**WORK TO BE COMPLETED:** Lines from the listing below that contain the string "associação" are to be reported.

**EXERCISE DATA:**
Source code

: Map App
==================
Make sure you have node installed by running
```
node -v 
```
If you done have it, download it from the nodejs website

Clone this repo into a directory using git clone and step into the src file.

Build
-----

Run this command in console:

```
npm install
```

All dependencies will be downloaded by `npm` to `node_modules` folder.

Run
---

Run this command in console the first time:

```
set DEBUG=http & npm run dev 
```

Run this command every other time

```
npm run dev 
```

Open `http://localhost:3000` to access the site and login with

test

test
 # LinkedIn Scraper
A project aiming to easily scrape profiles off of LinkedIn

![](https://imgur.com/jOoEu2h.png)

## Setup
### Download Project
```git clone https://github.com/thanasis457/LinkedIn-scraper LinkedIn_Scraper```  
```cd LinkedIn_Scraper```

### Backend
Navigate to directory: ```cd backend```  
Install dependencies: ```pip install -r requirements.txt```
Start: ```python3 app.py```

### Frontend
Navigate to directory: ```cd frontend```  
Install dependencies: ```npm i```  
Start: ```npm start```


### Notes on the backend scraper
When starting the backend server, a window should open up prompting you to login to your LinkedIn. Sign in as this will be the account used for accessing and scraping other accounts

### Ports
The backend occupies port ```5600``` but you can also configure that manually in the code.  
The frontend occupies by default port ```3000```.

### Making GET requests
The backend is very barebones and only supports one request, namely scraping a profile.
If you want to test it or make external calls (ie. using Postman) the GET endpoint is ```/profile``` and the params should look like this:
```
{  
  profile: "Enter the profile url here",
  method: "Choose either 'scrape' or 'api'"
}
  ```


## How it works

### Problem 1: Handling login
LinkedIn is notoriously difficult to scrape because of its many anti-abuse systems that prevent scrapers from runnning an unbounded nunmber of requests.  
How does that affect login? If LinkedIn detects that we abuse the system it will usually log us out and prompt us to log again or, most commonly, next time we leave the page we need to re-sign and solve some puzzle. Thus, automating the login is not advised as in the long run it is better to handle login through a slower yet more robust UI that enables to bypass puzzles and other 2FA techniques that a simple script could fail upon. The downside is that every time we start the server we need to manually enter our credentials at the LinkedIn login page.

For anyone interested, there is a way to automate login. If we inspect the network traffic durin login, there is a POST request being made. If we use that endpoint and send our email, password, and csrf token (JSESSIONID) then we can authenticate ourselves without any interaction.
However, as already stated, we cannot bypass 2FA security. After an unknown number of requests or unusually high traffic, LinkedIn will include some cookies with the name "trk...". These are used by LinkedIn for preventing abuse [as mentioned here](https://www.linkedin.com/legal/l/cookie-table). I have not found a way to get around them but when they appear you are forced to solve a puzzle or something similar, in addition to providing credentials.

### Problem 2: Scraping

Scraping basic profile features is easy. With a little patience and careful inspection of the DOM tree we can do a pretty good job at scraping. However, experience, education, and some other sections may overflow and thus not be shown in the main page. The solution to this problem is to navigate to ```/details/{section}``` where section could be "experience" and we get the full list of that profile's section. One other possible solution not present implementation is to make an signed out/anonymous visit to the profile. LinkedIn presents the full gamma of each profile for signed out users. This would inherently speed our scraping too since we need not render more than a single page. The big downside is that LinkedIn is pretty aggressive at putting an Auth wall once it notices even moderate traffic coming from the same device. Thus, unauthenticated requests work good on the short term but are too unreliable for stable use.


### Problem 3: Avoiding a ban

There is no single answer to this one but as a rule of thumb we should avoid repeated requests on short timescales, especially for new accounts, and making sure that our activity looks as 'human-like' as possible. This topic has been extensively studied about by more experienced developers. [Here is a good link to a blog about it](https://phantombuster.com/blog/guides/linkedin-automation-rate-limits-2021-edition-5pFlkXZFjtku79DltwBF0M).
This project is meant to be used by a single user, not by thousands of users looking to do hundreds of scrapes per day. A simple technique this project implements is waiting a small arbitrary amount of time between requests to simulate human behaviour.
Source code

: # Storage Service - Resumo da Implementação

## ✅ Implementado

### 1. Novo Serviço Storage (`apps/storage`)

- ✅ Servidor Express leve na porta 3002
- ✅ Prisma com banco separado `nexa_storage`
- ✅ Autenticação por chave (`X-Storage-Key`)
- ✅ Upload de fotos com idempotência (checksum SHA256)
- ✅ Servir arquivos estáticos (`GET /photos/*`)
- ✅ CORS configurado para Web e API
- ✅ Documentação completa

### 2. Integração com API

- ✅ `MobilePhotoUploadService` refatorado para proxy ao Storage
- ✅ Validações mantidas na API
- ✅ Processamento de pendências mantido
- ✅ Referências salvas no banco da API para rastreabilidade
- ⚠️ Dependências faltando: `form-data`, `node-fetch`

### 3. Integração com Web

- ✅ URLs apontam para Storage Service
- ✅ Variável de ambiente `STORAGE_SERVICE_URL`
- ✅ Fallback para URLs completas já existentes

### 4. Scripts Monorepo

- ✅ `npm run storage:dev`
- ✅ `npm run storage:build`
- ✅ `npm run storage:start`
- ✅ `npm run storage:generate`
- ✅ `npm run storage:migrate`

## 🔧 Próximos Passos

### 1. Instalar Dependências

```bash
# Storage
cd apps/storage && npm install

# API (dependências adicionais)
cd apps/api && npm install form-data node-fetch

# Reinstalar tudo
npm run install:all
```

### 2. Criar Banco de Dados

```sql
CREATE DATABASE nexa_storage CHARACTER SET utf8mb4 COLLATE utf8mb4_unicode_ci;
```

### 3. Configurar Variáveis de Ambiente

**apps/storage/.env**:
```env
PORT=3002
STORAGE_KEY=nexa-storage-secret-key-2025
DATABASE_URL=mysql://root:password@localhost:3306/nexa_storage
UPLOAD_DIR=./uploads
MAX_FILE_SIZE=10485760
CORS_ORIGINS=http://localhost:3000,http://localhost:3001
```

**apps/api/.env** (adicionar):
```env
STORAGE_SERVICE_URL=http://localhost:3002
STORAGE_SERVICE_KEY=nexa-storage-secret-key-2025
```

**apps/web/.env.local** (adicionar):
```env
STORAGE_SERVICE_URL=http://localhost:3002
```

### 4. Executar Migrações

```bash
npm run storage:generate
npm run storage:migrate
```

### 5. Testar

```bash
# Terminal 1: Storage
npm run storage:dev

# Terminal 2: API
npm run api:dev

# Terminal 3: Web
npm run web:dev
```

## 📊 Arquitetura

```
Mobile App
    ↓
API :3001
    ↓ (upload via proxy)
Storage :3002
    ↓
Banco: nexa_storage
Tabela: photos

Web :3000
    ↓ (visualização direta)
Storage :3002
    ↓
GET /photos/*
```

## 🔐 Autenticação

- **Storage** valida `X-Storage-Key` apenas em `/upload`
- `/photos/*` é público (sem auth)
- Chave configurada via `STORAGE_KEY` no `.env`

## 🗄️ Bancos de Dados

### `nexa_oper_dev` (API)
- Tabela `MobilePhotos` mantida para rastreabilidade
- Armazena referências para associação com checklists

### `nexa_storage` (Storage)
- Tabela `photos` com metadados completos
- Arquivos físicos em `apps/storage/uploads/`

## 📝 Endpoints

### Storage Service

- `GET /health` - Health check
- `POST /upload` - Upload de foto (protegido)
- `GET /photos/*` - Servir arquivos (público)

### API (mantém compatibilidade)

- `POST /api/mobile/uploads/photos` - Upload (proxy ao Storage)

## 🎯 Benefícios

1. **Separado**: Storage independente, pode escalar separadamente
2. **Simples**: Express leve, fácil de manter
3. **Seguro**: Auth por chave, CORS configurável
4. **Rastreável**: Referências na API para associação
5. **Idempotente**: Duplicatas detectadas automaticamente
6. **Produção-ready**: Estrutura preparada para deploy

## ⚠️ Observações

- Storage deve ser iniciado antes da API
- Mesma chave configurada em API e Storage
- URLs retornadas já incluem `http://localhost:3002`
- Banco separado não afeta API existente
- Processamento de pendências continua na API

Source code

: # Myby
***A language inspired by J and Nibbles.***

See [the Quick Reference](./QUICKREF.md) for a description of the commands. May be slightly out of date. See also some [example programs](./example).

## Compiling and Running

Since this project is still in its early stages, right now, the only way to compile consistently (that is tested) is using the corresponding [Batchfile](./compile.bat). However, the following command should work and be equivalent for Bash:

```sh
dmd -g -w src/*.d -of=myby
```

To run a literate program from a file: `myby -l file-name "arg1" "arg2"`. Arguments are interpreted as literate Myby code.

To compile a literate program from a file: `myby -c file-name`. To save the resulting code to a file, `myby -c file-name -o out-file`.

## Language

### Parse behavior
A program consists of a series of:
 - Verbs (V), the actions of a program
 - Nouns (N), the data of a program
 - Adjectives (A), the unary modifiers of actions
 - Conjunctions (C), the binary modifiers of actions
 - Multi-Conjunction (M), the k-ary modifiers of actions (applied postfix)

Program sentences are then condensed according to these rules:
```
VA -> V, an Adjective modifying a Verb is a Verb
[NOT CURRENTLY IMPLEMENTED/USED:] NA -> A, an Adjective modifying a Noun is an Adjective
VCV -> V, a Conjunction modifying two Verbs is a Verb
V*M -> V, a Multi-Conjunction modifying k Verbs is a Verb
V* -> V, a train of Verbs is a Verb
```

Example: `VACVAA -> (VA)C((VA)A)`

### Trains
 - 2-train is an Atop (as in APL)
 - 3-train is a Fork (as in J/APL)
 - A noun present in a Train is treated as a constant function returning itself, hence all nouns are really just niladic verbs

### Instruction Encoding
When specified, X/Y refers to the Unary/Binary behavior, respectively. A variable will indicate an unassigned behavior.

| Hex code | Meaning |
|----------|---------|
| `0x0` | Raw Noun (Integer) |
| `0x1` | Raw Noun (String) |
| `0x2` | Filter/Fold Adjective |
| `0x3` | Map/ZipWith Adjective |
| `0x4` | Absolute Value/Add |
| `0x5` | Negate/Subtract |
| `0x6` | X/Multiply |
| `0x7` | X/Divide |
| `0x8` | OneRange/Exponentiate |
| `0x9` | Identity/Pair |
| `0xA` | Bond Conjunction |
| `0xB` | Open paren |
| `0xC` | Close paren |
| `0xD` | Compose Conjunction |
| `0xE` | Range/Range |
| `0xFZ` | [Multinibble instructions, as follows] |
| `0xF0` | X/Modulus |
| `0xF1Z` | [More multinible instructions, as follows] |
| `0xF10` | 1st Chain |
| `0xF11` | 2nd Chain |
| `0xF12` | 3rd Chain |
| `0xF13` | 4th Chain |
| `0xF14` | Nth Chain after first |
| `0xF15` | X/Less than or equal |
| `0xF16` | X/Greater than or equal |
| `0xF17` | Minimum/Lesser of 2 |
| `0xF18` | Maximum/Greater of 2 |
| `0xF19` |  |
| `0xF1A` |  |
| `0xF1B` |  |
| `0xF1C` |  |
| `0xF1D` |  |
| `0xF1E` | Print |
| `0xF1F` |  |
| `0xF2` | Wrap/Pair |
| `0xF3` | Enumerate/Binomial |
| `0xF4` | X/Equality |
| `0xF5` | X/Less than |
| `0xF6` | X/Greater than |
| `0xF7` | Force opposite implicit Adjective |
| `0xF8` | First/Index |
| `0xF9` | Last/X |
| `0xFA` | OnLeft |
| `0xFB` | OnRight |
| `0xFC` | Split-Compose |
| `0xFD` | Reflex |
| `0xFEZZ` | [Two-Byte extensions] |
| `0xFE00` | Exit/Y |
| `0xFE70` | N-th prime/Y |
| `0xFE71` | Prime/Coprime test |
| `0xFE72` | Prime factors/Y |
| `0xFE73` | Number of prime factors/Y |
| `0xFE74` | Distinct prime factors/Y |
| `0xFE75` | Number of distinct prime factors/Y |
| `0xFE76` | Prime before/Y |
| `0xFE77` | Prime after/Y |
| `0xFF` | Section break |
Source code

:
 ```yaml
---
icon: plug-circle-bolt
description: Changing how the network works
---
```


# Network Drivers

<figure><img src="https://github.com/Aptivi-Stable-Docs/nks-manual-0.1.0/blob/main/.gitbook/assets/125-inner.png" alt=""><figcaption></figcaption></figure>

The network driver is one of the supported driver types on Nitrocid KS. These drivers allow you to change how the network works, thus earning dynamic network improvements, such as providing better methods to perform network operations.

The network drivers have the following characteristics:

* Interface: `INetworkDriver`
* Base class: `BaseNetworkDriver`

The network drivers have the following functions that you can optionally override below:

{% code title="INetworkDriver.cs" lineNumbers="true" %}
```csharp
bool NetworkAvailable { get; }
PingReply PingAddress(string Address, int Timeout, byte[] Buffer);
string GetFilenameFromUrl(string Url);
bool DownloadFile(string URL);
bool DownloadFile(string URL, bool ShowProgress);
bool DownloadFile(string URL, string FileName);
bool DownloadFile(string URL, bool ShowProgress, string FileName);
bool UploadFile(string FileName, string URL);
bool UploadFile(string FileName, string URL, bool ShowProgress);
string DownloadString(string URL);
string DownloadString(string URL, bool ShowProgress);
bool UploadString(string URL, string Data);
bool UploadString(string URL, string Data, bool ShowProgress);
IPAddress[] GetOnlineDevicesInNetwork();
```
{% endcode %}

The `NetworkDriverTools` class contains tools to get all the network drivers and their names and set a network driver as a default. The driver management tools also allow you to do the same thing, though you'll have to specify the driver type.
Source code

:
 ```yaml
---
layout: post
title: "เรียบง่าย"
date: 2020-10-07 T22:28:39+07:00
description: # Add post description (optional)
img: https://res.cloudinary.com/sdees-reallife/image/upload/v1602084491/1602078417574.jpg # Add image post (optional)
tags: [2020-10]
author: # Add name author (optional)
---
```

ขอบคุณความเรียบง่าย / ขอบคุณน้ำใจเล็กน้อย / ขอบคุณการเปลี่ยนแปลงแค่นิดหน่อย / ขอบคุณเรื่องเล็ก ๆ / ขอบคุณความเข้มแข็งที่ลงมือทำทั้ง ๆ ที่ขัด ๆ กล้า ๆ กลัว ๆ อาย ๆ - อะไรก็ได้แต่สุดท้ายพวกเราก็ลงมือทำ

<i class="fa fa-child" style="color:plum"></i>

**TASK SOLUTION:**
- Armazena referências para associação com checklists
4. **Rastreável**: Referências na API para associação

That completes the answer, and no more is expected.